Die Weiterentwicklung der Standards erfolgte dabei in Absprache mit Vertretern der Kreditnehmer, in Abstimmung mit der Association of Corporate Treasurers in London. Die LMA begann 1999 mit der Erstellung von Mustern für den Handel von Schuldkrediten (Distressed Debt Trading Document) sowie für die allgemeine Unternehmensfinanzierung (Investment Grade Primary Syndicated Loan Document).8) Im Juni 2001 folgte die Erstellung von Guidelines für die Übertragbarkeit von Krediten (Guidelines on Loan Transferability), im Januar 2004 die Entwicklung von Musterverträgen im Bereich der Akquisitionsfinanzierung (Leverage Loan Primary Document). Vom Oktober 2006 datiert die Entwicklung von (Neben-)Abreden in Kreditverträgen zu Finanzkennzahlen (Financial Covenants) und schließlich die Erstellung von Mustern für Rahmenkredite (Facility Agreements) nach deutschem Recht.9)

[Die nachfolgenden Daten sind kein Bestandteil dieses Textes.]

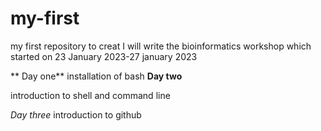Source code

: #  my-first
my first repository to creat
I will write the bioinformatics workshop which started on 23 January 2023-27 january 2023

** Day one** 
installation of bash
**Day two**

introduction to shell and command line

*Day three*
introduction to github

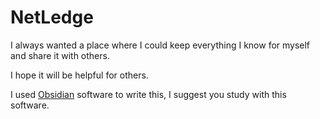 # NetLedge

I always wanted a place where I could keep everything I know for myself and share it with others.

I hope it will be helpful for others.

I used [Obsidian](https://obsidian.md/) software to write this, I suggest you study with this software.
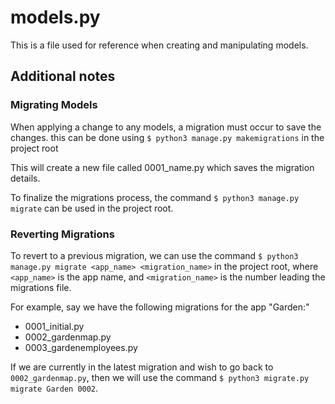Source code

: # models.py

This is a file used for reference when creating and manipulating models.

## Additional notes
### Migrating Models
When applying a change to any models, a migration must occur to save the changes. this can be done using
`$ python3 manage.py makemigrations` in the project root

This will create a new file called 0001_name.py which saves the migration details.

To finalize the migrations process, the command `$ python3 manage.py migrate` can be used in the project root.

### Reverting Migrations
To revert to a previous migration, we can use the command `$ python3 manage.py migrate <app_name> <migration_name>` in the project root, where `<app_name>`
is the app name, and `<migration_name>` is the number leading the migrations file. 

For example, say we have the following migrations for the app "Garden:"
- 0001_initial.py
- 0002_gardenmap.py
- 0003_gardenemployees.py

If we are currently in the latest migration and wish to go back to `0002_gardenmap.py`, then we will use the command `$ python3 migrate.py migrate Garden 0002`.
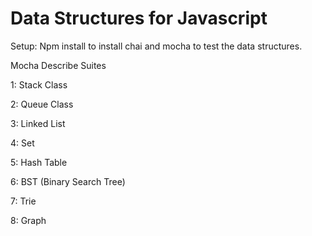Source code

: # Data Structures for Javascript

Setup:
Npm install to install chai and mocha to test the data structures.

Mocha Describe Suites

1: Stack Class

2: Queue Class

3: Linked List

4: Set

5: Hash Table

6: BST (Binary Search Tree)

7: Trie

8: Graph
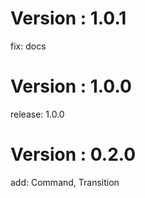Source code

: # Version : 1.0.1

fix: docs

# Version : 1.0.0

release: 1.0.0

# Version : 0.2.0

add: Command, Transition

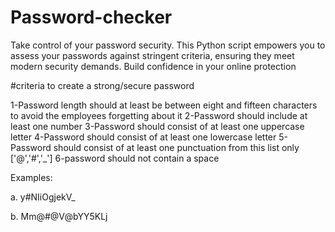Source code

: # Password-checker
Take control of your password security. This Python script empowers you to assess your passwords against stringent criteria, ensuring they meet modern security demands. Build confidence in your online protection

#criteria to create a strong/secure password

1-Password length should at least be between eight and fifteen characters to avoid the employees forgetting about it 
2-Password should include at least one number
3-Password should consist of at least one uppercase letter
4-Password should consist of at least one lowercase letter
5-Password should consist of at least one punctuation from this list only ['@','#','_']
6-password should not contain a space


Examples:

a. y#NIiOgjekV_

b.  Mm@#@V@bYY5KLj
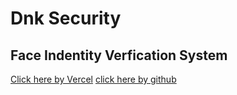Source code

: # Dnk Security
## Face Indentity Verfication System
[Click here by Vercel](https://web-app-iota.vercel.app/)
[click here by github](https://mohitcse88.github.io/web-app)


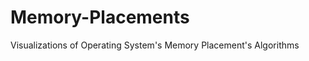 Memory-Placements
=================

Visualizations of Operating System's Memory Placement's Algorithms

Fortlaufender Überarbeitungsprozess

Die Dokumente der LMA unterliegen einem fortlaufenden Überarbeitungsprozess.10) Während die LMA ihre Standards zunächst auf Großbritannien fokussierte, öffnete sich der kontinentaleuropäische Markt für syndizierte Kredite rasch und führte unter anderem auch in Deutschland sukzessive zu einem Wandel der bilateralen Kreditausreichung hin zu Konsortialkrediten. Die Standards der LMA hielten bald nicht nur Einzug in Deutschland, sondern auch in weiteren kontinentaleuropäischen Staaten. Aus den ursprünglich sieben Gründungsmitgliedern im Jahr 1996, wurden bald 100 Mitglieder (1998). Im Juli 2003 überstieg die Mitgliederanzahl 200 und erreichte im Mai 2010 die bislang höchste Mitgliederanzahl von über 420.11)

Die Erstellung von Vertragsstandards zog das Erfordernis nach sich, Praktiken für Marktaktivitäten zu definieren, die für Klarheit und Nachhaltigkeit unter den Teilnehmern am Markt für syndizierte Kredite sorgten. Bei der Ausgestaltung bildeten Effizienz und die vereinfachte Kodifizierung üblicher Prozessabläufe den Schwerpunkt, um einen reibungsloseren Ablauf im Markt sicherzustellen.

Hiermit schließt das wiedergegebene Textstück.